Transform weights from NCHW to NHWC model

I have two models, their structure are exactly the same except

  1. First model starts with a Permute((2,3,1)) layer to convert NCHW to NHWC
  2. The data_format of Conv2D layers is channels_last in first model, while it is channels_first in the second model
            if data_format == 'channels_last':
                self.source = tf.keras.layers.Permute((2,3,1))(self.inputs)
                self.source = self.inputs

             # 2. Common Networks Layers
            self.conv1 = tf.keras.layers.Conv2D( name="conv1",
                kernel_size=(3, 3),

The first model (channels_last) is exported into TFLite for inference on edge deivice. NHWC is the only supported there.

The second model (channels_first) is used for GPU training.

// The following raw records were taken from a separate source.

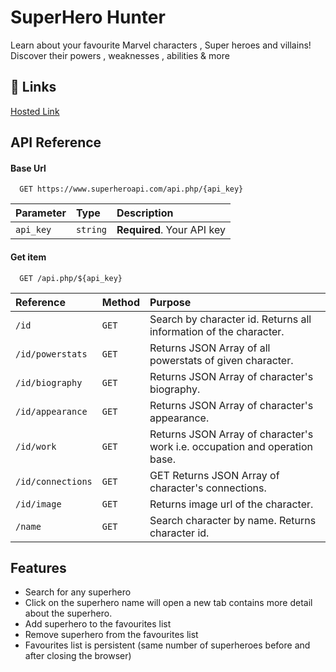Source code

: # SuperHero Hunter
Learn about your favourite Marvel characters , Super heroes and villains! Discover their powers , weaknesses , abilities & more

## 🔗 Links
[Hosted Link](https://gursimratrai.github.io/SuperHero-Hunter/)


## API Reference

#### Base Url

```http
  GET https://www.superheroapi.com/api.php/{api_key}
```

| Parameter | Type     | Description                |
| :-------- | :------- | :------------------------- |
| `api_key` | `string` | **Required**. Your API key |

#### Get item

```http
  GET /api.php/${api_key}
```

| Reference | Method     | Purpose                       |
| :-------- | :------- | :-------------------------------- |
| `/id`      | `GET` | Search by character id. Returns all information of the character.|
| `/id/powerstats`      | `GET` | Returns JSON Array of all powerstats of given character.|
| `/id/biography`      | `GET` | Returns JSON Array of character's biography.|
| `/id/appearance`      | `GET` | Returns JSON Array of character's appearance.|
| `/id/work`      | `GET` | Returns JSON Array of character's work i.e. occupation and operation base.|
| `/id/connections`      | `GET` | GET	Returns JSON Array of character's connections.|
| `/id/image`      | `GET` | Returns image url of the character.|
| `/name`      | `GET` | Search character by name. Returns character id.|

  
## Features

- Search for any superhero
- Click on the superhero name will open a new tab contains more detail about the superhero.
- Add superhero to the favourites list
- Remove superhero from the favourites list
- Favourites list is persistent (same number of superheroes before and after closing the browser)

  

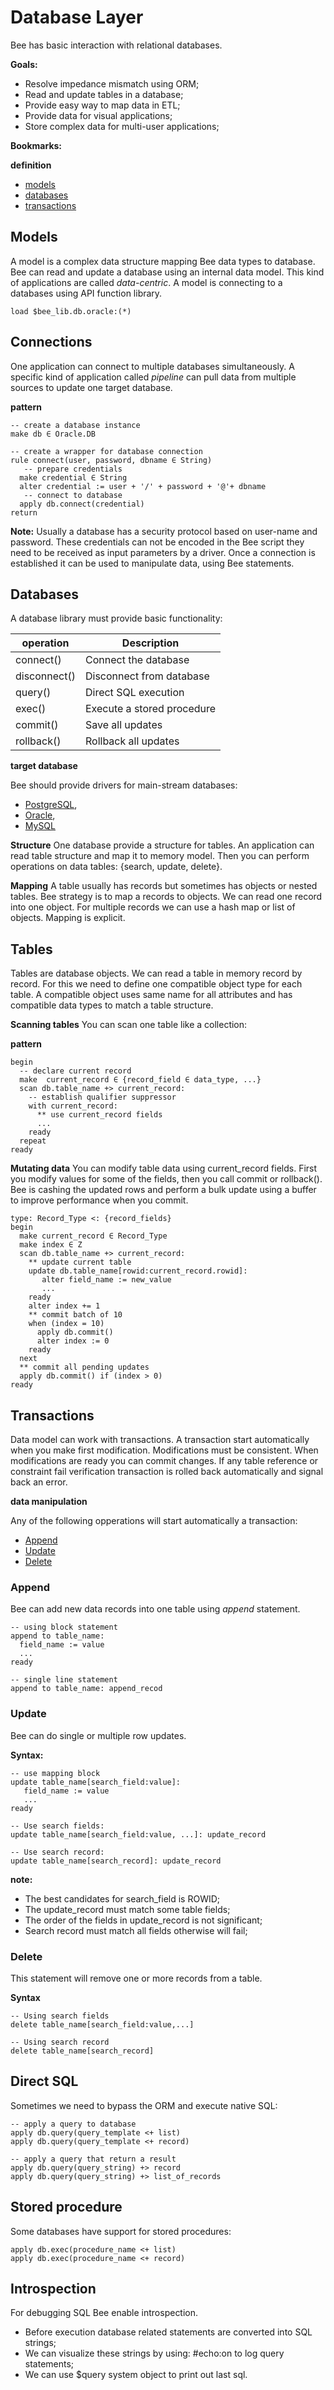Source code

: # Database Layer

Bee has basic interaction with relational databases. 

**Goals:**

* Resolve impedance mismatch using ORM;
* Read and update tables in a database;
* Provide easy way to map data in ETL;
* Provide data for visual applications;
* Store complex data for multi-user applications;

**Bookmarks:**

**definition**
* [models](#models)
* [databases](#databases) 
* [transactions](#transactions)

## Models

A model is a complex data structure mapping Bee data types to database. Bee can read and update a database using an internal data model. This kind of applications are called _data-centric_. A model is connecting to a databases using API function library.

```
load $bee_lib.db.oracle:(*)
```

## Connections

One application can connect to multiple databases simultaneously. A specific kind of application called _pipeline_ can pull data from multiple sources to update one target database. 

**pattern**
```
-- create a database instance
make db ∈ Oracle.DB

-- create a wrapper for database connection
rule connect(user, password, dbname ∈ String)
   -- prepare credentials
  make credential ∈ String 
  alter credential := user + '/' + password + '@'+ dbname
   -- connect to database
  apply db.connect(credential) 
return
```

**Note:**
Usually a database has a security protocol based on user-name and password. These credentials can not be encoded in the Bee script they need to be received as input parameters by a driver. Once a connection is established it can be used to manipulate data, using Bee statements.

## Databases

A database library must provide basic functionality:

| operation    | Description
|--------------|------------------------------
| connect()    | Connect the database
| disconnect() | Disconnect from database
| query()      | Direct SQL execution
| exec()       | Execute a stored procedure
| commit()     | Save all updates
| rollback()   | Rollback all updates

**target database**

Bee should provide drivers for main-stream databases:

* [PostgreSQL](http://www.postgresql.org/), 
* [Oracle](http://www.oracle.com/), 
* [MySQL](https://www.mysql.com/)

**Structure**
One database provide a structure for tables. An application can read table structure and map it to memory model. Then you can perform operations on data tables: {search, update, delete}. 

**Mapping**
A table usually has records but sometimes has objects or nested tables. Bee strategy is to map a records to objects. We can read one record into one object. For multiple records we can use a hash map or list of objects. Mapping is explicit. 

## Tables
Tables are database objects. We can read a table in memory record by record. For this we need to define one compatible object type for each table. A compatible object uses same name for all attributes and has compatible data types to match a table structure.

**Scanning tables**
You can scan one table like a collection:

**pattern**
```
begin
  -- declare current record
  make  current_record ∈ {record_field ∈ data_type, ...}  
  scan db.table_name +> current_record:
    -- establish qualifier suppressor 
    with current_record:
      ** use current_record fields
      ... 
    ready 
  repeat 
ready
```

**Mutating data**
You can modify table data using current_record fields. First you modify values for some of the fields, then you call commit or rollback(). Bee is cashing the updated rows and perform a bulk update using a buffer to improve performance when you commit.

```
type: Record_Type <: {record_fields}
begin
  make current_record ∈ Record_Type
  make index ∈ Z
  scan db.table_name +> current_record:
    ** update current table
    update db.table_name[rowid:current_record.rowid]:
       alter field_name := new_value
       ...
    ready
    alter index += 1
    ** commit batch of 10
    when (index = 10)
      apply db.commit()
      alter index := 0
    ready
  next
  ** commit all pending updates
  apply db.commit() if (index > 0)
ready  

```

## Transactions
Data model can work with transactions. A transaction start automatically when you make first modification. Modifications must be consistent. When modifications are ready you can commit changes. If any table reference or constraint fail verification transaction is rolled back automatically and signal back an error.

**data manipulation**

Any of the following opperations will start automatically a transaction:

* [Append](#Append)
* [Update](#Update)
* [Delete](#Delete)

### Append

Bee can add new data records into one table using _append_ statement.

```
-- using block statement
append to table_name:
  field_name := value
  ...
ready  

-- single line statement
append to table_name: append_recod
```

### Update

Bee can do single or multiple row updates.

**Syntax:**

```
-- use mapping block
update table_name[search_field:value]: 
   field_name := value
   ...
ready   

-- Use search fields: 
update table_name[search_field:value, ...]: update_record

-- Use search record:
update table_name[search_record]: update_record
```


**note:** 
* The best candidates for search_field is ROWID;
* The update_record must match some table fields;
* The order of the fields in update_record is not significant;
* Search record must match all fields otherwise will fail;

### Delete

This statement will remove one or more records from a table. 

**Syntax**

```
-- Using search fields
delete table_name[search_field:value,...]

-- Using search record
delete table_name[search_record]
```

## Direct SQL

Sometimes we need to bypass the ORM and execute native SQL:

```
-- apply a query to database
apply db.query(query_template <+ list)
apply db.query(query_template <+ record)

-- apply a query that return a result
apply db.query(query_string) +> record
apply db.query(query_string) +> list_of_records

```

## Stored procedure

Some databases have support for stored procedures:

```
apply db.exec(procedure_name <+ list) 
apply db.exec(procedure_name <+ record) 
```

## Introspection

For debugging SQL Bee enable introspection. 

* Before execution database related statements are converted into SQL strings; 
* We can visualize these strings by using: #echo:on to log query statements; 
* We can use $query system object to print out last sql. 
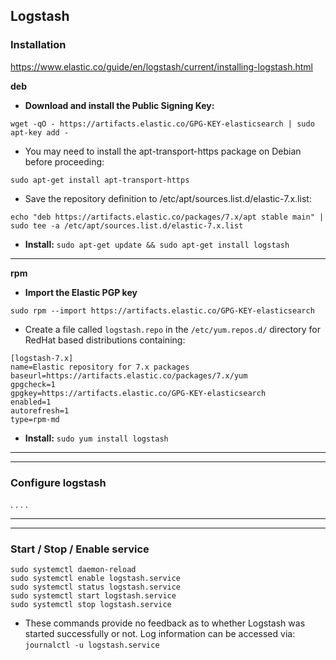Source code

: ## Logstash

### Installation
https://www.elastic.co/guide/en/logstash/current/installing-logstash.html

**deb**
* **Download and install the Public Signing Key:**
```
wget -qO - https://artifacts.elastic.co/GPG-KEY-elasticsearch | sudo apt-key add -
```

* You may need to install the apt-transport-https package on Debian before proceeding:
```
sudo apt-get install apt-transport-https
```

* Save the repository definition to /etc/apt/sources.list.d/elastic-7.x.list:
```
echo "deb https://artifacts.elastic.co/packages/7.x/apt stable main" | sudo tee -a /etc/apt/sources.list.d/elastic-7.x.list
```

* **Install:** `sudo apt-get update && sudo apt-get install logstash`

----

**rpm**
* **Import the Elastic PGP key**
```
sudo rpm --import https://artifacts.elastic.co/GPG-KEY-elasticsearch
```
* Create a file called `logstash.repo` in the `/etc/yum.repos.d/` directory for RedHat based distributions containing:
```
[logstash-7.x]
name=Elastic repository for 7.x packages
baseurl=https://artifacts.elastic.co/packages/7.x/yum
gpgcheck=1
gpgkey=https://artifacts.elastic.co/GPG-KEY-elasticsearch
enabled=1
autorefresh=1
type=rpm-md
```
* **Install:** `sudo yum install logstash`

----
----

### Configure logstash
.
.
.
.

----
----

### Start / Stop / Enable service
```
sudo systemctl daemon-reload
sudo systemctl enable logstash.service
sudo systemctl status logstash.service
sudo systemctl start logstash.service
sudo systemctl stop logstash.service
```

* These commands provide no feedback as to whether Logstash was started successfully or not. Log information can be accessed via: `journalctl -u logstash.service`
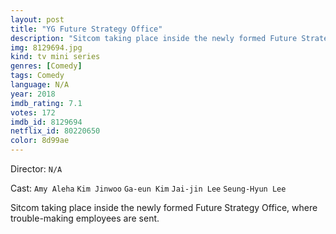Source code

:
 ```yaml
---
layout: post
title: "YG Future Strategy Office"
description: "Sitcom taking place inside the newly formed Future Strategy Office, where trouble-making employees are sent..."
img: 8129694.jpg
kind: tv mini series
genres: [Comedy]
tags: Comedy 
language: N/A
year: 2018
imdb_rating: 7.1
votes: 172
imdb_id: 8129694
netflix_id: 80220650
color: 8d99ae
---
```

Director: `N/A`  

Cast: `Amy Aleha` `Kim Jinwoo` `Ga-eun Kim` `Jai-jin Lee` `Seung-Hyun Lee` 

Sitcom taking place inside the newly formed Future Strategy Office, where trouble-making employees are sent.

I want to read the weights of each layer in the 2nd model(channels_first), transform them, and fill into the first model(channels_last) .

Can that be done?

  • How to transform weights of Conv2D layer from channels_first to channels_last.
  • I am afraid all the Dense layers are affected as well because their inputs are different in two models. Unsure how to transform them as well.
1 Like

Layers have methods get_weights() and set_weights().
These calls work with a list of weight matrices in Numpy format. You can use get_weights() to get the list of weights, pick out the matrix from this list (you have to know where it is). You can than use Numpy transpose to create a new matrix, and set that as the matrix in the new weights. I think Conv2D weights is [n-dimensional weight matrix, n-dimensional bias matrix]

old_weights = old_layer.get_weights()
orig_matrices = old_weights[0]
transposed = …
new_weights = [transposed, old_weights[1]]

Now for the … part. The Conv2D weights have 4 dimensions. You have to work out what those dimensions are for the old and new matrix, and then copy each
You have to allocate a new numpy matrix that contains a set of nxn weight matricess.
I need to draw these things out on paper to get all of the dimensions right.

This answer from StackOverflow recommends transposing the images and using the “old” matrix multiply:

The image shape is (N, C, H, W) and we want the output to have shape (N, H, W, C) . Therefore we need to apply tf. transpose with a well chosen permutation perm.

It may be possible to start transposing the weights in the convolutional layers but as you say the issue will be when you get to a flatten and dense layer, assuming you’re performing classification here.
You will need to also ensure that the flatten layer uses the correct format (first vs last is a parameter on flatten)
If this doesn’t work, another approach could be to create a custom transpose layer as the first layer of the network for tflite. That way you don’t need to change any weights throughout the network, this layer simply transposes the format of the input image into the format the rest of the model expects.
I’m answering on my phone while travelling so apologies for no links and any duplication of answers.